In order to explore other potential mechanisms by which K17KO tumors pose anti-tumoral immune phenotypes, we performed the following two analyses of our scRNA-Seq datasets. First, we inferred ligand-receptor (LR) interactions between different immune cell-types in MOC2 versus K17KO MOC2 tumors by analyzing the scRNA-Seq using CellPhoneDB (29). We identified 15 LR interactions that are shared as well as 19 and 9 unique interactions in MOC2 and K17KO MOC2 tumors, respectively (Supplemental Figure 11A). Consistent with our other data (Figure 2 and Supplemental Figure 8), CellPhoneDB identified the CXCL9:CXCR3 interaction between macrophage and T cells was preferentially found in the immune cells infiltrating K17KO MOC2 tumors (Supplemental Figure 11B). We also identified the CCL7:CCR1 LR interaction to be uniquely present in K17KO MOC2 tumors. This ligand-receptor interaction is believed to recruit cDC1 dendritic cells to tumors to facilitate ICB response in non-small cell lung cancer (49). The most dominant LR interaction amongst immune cells in MOC2 tumors was CCL2:CCR2, which is known to be pro-tumoral in other tumor types such as breast cancer, hepatocarcinoma and melanoma (50, 51). The full list of interactions is shown in Supplemental Tables 4 and 5. Second, we sought to identify transcription factor networks differentially expressed in immune cells from MOC2 vs K17KO MOC2 tumors using SCENIC analysis (30) of our scRNA-Seq data sets. We generated a list of TFs that were overexpressed in immune cells from the K17KO MOC2 tumors (Supplemental Figure 11C). Interestingly, we found co-expression of leucine zipper ATF-like transcription factor (Batf) and interferon regulatory factor 4 (Irf4) in CD8 T cells.

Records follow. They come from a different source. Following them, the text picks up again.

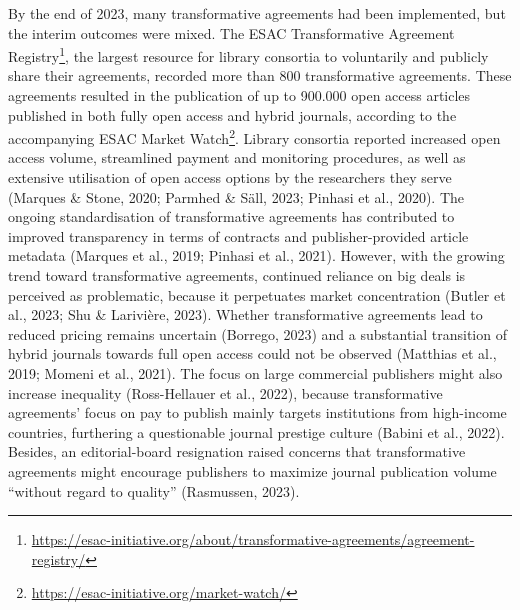 \documentclass[a4paper,man,floatsintext,longtable,noextraspace,12pt]{apa6}
\begin{document}
By the end of 2023, many transformative agreements had been implemented,
but the interim outcomes were mixed. The ESAC Transformative Agreement
Registry\footnote{\url{https://esac-initiative.org/about/transformative-agreements/agreement-registry/}},
the largest resource for library consortia to voluntarily and publicly
share their agreements, recorded more than 800 transformative
agreements. These agreements resulted in the publication of up to
900.000 open access articles published in both fully open access and
hybrid journals, according to the accompanying ESAC Market
Watch\footnote{\url{https://esac-initiative.org/market-watch/}}. Library
consortia reported increased open access volume, streamlined payment and
monitoring procedures, as well as extensive utilisation of open access
options by the researchers they serve (Marques \& Stone, 2020; Parmhed
\& Säll, 2023; Pinhasi et al., 2020). The ongoing standardisation of
transformative agreements has contributed to improved transparency in
terms of contracts and publisher-provided article metadata (Marques et
al., 2019; Pinhasi et al., 2021). However, with the growing trend toward
transformative agreements, continued reliance on big deals is perceived
as problematic, because it perpetuates market concentration (Butler et
al., 2023; Shu \& Larivière, 2023). Whether transformative agreements
lead to reduced pricing remains uncertain (Borrego, 2023) and a
substantial transition of hybrid journals towards full open access could
not be observed (Matthias et al., 2019; Momeni et al., 2021). The focus
on large commercial publishers might also increase inequality
(Ross-Hellauer et al., 2022), because transformative agreements' focus
on pay to publish mainly targets institutions from high-income
countries, furthering a questionable journal prestige culture (Babini et
al., 2022). Besides, an editorial-board resignation raised concerns that
transformative agreements might encourage publishers to maximize journal
publication volume ``without regard to quality'' (Rasmussen, 2023).
\end{document}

These factors were recently identified to counter T cell exhaustion in the tumor microenvironment (52). Ongoing studies are underway to uncover which of these cell-cell signaling interactions and their downstream target gene expression networks are important in improving the ICB efficacy for K17KO MOC2 tumors, and how the expression of K17 in tumor cells lead to decreased immune response. These studies should provide new insights into how K17 expression facilitates evasion of tumors from immune surveillance and potentially identify new druggable targets that can enhance the efficacy of ICB therapy in patients with non-responsive tumors.